しかも、イベリスもホホを好色に染めているので、余計に恥ずかしくなる。
「……そ、そのゴメン」
「いえ」
お互いにモジモジとして、目を合わせられていない。
意外と初心な面を見られて、チフユとしては嬉しいが、手を握ってしまった恥ずかしさの方が勝っていた。
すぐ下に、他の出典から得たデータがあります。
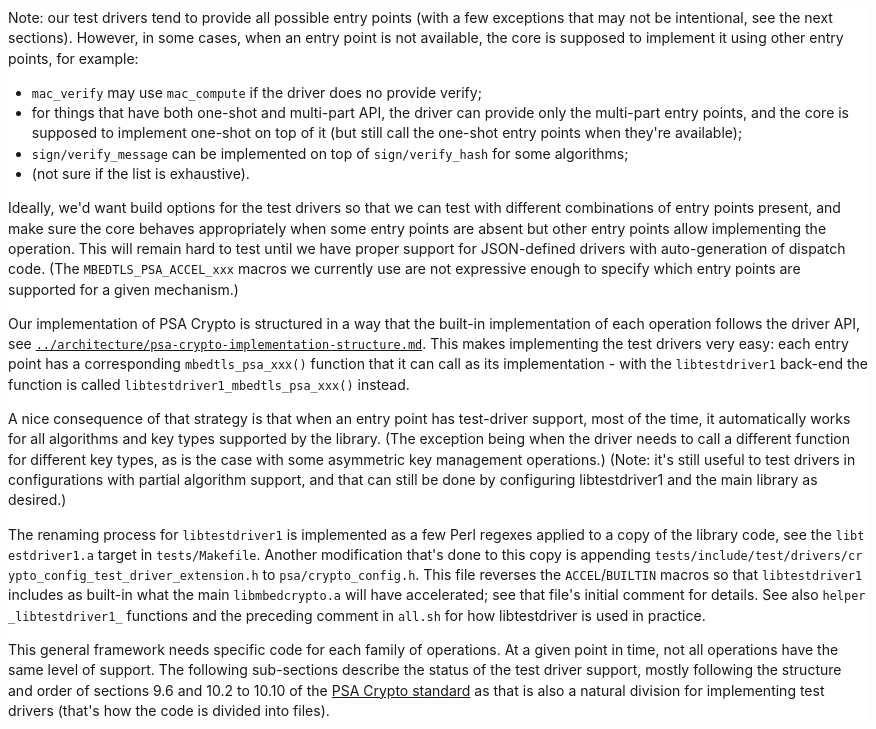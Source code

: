 Note: our test drivers tend to provide all possible entry points (with a few
exceptions that may not be intentional, see the next sections). However, in
some cases, when an entry point is not available, the core is supposed to
implement it using other entry points, for example:
- `mac_verify` may use `mac_compute` if the driver does no provide verify;
- for things that have both one-shot and multi-part API, the driver can
  provide only the multi-part entry points, and the core is supposed to
implement one-shot on top of it (but still call the one-shot entry points when
they're available);
- `sign/verify_message` can be implemented on top of `sign/verify_hash` for
  some algorithms;
- (not sure if the list is exhaustive).

Ideally, we'd want build options for the test drivers so that we can test with
different combinations of entry points present, and make sure the core behaves
appropriately when some entry points are absent but other entry points allow
implementing the operation. This will remain hard to test until we have proper
support for JSON-defined drivers with auto-generation of dispatch code.
(The `MBEDTLS_PSA_ACCEL_xxx` macros we currently use are not expressive enough
to specify which entry points are supported for a given mechanism.)

Our implementation of PSA Crypto is structured in a way that the built-in
implementation of each operation follows the driver API, see
[`../architecture/psa-crypto-implementation-structure.md`](../architecture/psa-crypto-implementation-structure.html).
This makes implementing the test drivers very easy: each entry point has a
corresponding `mbedtls_psa_xxx()` function that it can call as its
implementation - with the `libtestdriver1` back-end the function is called
`libtestdriver1_mbedtls_psa_xxx()` instead.

A nice consequence of that strategy is that when an entry point has
test-driver support, most of the time, it automatically works for all
algorithms and key types supported by the library. (The exception being when
the driver needs to call a different function for different key types, as is
the case with some asymmetric key management operations.) (Note: it's still
useful to test drivers in configurations with partial algorithm support, and
that can still be done by configuring libtestdriver1 and the main library as
desired.)

The renaming process for `libtestdriver1` is implemented as a few Perl regexes
applied to a copy of the library code, see the `libtestdriver1.a` target in
`tests/Makefile`. Another modification that's done to this copy is appending
`tests/include/test/drivers/crypto_config_test_driver_extension.h` to
`psa/crypto_config.h`. This file reverses the `ACCEL`/`BUILTIN` macros so that
`libtestdriver1` includes as built-in what the main `libmbedcrypto.a` will
have accelerated; see that file's initial comment for details. See also
`helper_libtestdriver1_` functions and the preceding comment in `all.sh` for
how libtestdriver is used in practice.

This general framework needs specific code for each family of operations. At a
given point in time, not all operations have the same level of support. The
following sub-sections describe the status of the test driver support, mostly
following the structure and order of sections 9.6 and 10.2 to 10.10 of the
[PSA Crypto standard](https://arm-software.github.io/psa-api/crypto/1.1/) as
that is also a natural division for implementing test drivers (that's how the
code is divided into files).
しかし、このままでは進まないので、チフユは何とか切り出す。
「……い、イベリス」
「は、はい」
「その、予定変わっちゃったけど、ショッピング、行こ」
「……はい」
恥かしがりながら伸ばされたチフユの手に、イベリスは自分の手を置く。
そして、二人は日が暮れるまで、ショッピングを楽しんだ。
――――――
チフユとイベリスが、手をつなぎ合った頃。
チハルはと言うと。
「ウガアアアアア!!」
「止めろおおお!!」
その様子を見て、チハルは完全に乱心。
突撃しながらライフルを乱射しかねない彼女を、デュラウスは何とか抑え込む。
その後、デュラウスは応援を要請。
三十分後にダラダラとかけつけた、ヘリアンとイビアによって、チハルは完全に捕縛された。
――――――
その日の夕暮れ。
イベリスとチフユは、ショッピングを終えていた。
「……本日は、お付き合いいただき、ありがとうございました」
「ううん、私こそ、無理言ってゴメンね」
途中変なハプニングは有ったが、何とかデートは成功した。
夕焼けに照らされる、二人の乙女の顔。
お互いに美しさが際だち、なんとも言えない恥ずかしさが出て来る。
イベリスのその姿をみて、チフユは彼女へと抱き着く。
「チフユ!?」
「……イベリス」
「な、何を」
生体パーツを使用された、イベリスの最新型の義体。
その温もりは、人間と大差がない。
対して、チフユの義体は、ほとんどが機械で出来た旧式に服を着せているだけ。
そんなチフユ相手でも、イベリスは同胞として見ている。
それも純粋に嬉しいが、一緒に戦う事に成ってから、だんだんと彼女を意識するようになっていた。
「今日はありがとう、それじゃ、私はこれで」
「ッ……はい、また、明日」
「うん、これからも、私が、貴女をサポートするから」
そう言い残し、チフユは自宅へ戻って行く。
イベリスも、彼女に手を振りながら見送った。
余談だが、帰宅したチフユは、イベリスに抱き着いた事を思い出し、ベッドの上で滅茶苦茶恥ずかしがる羽目になった。
それと、チハルも問題行動を起こしたため、無事に営倉送りとなった。